Saturday 21 June 2014

Yang & Wang


My late night listening today was to two Chinese women in their 20s: Xiayin Wang (piano) and Tianwa Yang (violin). Miss Wang played Rachmaninov, and Miss Yang played arrangements by Sarasate. An enjoyable late-romantic feast.

Tianwa Yang captures to perfection the elegance and sophistication that Sarasate's music demands. Technically she is completely on top of this rather difficult music, that makes considerable demands on a violinist's bowing technique. More importantly, she is also on top of Sarasate's stylistic demands. This evening's CD was the last and final episode in Miss Yang's traversal of pretty well all Sarasate's music; I loved it.
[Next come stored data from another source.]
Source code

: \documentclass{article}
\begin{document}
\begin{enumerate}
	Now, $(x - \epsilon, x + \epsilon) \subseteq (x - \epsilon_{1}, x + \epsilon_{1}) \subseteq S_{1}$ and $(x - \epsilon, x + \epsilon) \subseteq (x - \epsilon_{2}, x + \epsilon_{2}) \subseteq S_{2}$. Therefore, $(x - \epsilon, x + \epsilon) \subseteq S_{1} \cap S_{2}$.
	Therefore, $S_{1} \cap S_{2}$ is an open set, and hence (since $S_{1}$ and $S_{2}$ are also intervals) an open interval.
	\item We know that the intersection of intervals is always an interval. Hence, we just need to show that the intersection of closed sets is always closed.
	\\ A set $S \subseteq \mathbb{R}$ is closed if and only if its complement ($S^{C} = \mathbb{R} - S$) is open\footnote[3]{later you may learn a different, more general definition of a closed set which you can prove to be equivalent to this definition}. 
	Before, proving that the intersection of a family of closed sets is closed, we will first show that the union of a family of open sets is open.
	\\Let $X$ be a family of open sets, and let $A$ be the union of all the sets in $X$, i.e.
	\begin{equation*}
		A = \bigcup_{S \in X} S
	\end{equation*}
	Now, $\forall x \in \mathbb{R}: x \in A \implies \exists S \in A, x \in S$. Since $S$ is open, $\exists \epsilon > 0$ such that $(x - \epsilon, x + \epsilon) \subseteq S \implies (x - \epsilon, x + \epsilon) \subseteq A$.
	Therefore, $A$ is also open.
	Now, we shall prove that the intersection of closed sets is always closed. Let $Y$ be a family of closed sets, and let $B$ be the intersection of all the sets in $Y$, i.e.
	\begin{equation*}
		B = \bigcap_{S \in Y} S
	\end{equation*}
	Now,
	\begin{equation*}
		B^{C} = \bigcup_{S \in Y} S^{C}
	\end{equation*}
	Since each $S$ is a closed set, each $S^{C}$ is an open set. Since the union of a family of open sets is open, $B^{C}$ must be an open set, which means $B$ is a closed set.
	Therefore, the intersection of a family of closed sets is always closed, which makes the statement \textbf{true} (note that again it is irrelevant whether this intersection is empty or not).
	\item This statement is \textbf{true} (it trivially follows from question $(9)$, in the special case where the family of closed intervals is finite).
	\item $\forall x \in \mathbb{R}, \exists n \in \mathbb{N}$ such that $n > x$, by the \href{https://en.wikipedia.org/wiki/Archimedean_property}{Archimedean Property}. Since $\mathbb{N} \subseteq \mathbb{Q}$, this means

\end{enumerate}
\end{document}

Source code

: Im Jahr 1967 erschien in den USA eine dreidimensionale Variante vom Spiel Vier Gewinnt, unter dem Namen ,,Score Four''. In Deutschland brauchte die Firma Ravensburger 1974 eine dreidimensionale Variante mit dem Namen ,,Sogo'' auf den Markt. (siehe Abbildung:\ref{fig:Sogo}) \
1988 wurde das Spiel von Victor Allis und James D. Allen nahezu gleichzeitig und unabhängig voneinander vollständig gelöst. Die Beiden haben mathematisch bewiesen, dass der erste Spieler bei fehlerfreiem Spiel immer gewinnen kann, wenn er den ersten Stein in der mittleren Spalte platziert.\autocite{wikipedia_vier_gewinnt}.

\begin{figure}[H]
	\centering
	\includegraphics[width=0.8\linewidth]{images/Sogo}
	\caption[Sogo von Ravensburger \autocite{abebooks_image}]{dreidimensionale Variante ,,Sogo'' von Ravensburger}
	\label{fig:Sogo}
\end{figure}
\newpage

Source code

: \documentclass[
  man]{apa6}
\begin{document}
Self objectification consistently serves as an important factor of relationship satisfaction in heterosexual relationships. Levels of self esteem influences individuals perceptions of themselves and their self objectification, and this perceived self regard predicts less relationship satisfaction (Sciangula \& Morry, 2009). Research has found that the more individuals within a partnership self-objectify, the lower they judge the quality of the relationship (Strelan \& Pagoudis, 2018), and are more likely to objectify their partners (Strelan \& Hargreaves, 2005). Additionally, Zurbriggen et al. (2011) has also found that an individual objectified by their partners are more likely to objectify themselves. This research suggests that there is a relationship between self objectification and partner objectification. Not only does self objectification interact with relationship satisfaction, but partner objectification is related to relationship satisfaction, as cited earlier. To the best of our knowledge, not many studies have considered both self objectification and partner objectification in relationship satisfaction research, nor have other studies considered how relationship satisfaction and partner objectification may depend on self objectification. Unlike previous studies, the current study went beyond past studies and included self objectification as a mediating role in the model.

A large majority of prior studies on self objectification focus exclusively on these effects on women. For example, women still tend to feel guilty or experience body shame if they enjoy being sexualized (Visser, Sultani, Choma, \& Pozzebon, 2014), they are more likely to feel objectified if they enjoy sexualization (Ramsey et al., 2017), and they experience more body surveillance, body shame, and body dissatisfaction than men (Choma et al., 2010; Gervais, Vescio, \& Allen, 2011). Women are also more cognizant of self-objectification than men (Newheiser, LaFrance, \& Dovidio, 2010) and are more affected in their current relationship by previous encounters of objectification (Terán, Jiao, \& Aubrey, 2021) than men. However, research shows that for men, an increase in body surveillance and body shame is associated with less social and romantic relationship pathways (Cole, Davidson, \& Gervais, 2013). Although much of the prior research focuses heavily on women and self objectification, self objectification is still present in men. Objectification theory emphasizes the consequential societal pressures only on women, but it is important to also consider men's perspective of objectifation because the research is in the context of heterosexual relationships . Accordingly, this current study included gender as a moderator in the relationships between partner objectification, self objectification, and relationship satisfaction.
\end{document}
Then on to Miss Wang. Rachmaninov's two piano sonatas do not sound easy to play, even to a non-pianist like me. In places, I could swear there were four hands at work, not just two (e.g., towards the end of the slow movement of the first sonata). I admired greatly Miss Wang's first Rachmaninov CD (which is why I bought the current one, the second Rachmaninov CD from this pianist). Xiayin does not disappoint; as I remarked when talking about the first CD, she has power when power is needed, and delicacy when delicacy is needed. And she has technique to burn (much needed, I sense, in these two piano sonatas).

Famously, Rachmaninov the composer was much sniffed at by the critics for much of the twentieth century for writing late-romantic music in an era when any composer worth his salt was writing abstract, twelve-tone concoctions much admired by critics, if not by players and listeners. History has proved Sergei right, and the critics wrong. After over a hundred years, Rachmaninov's music -- like that of Sarasate -- is still being played and enjoyed. As per me, this evening.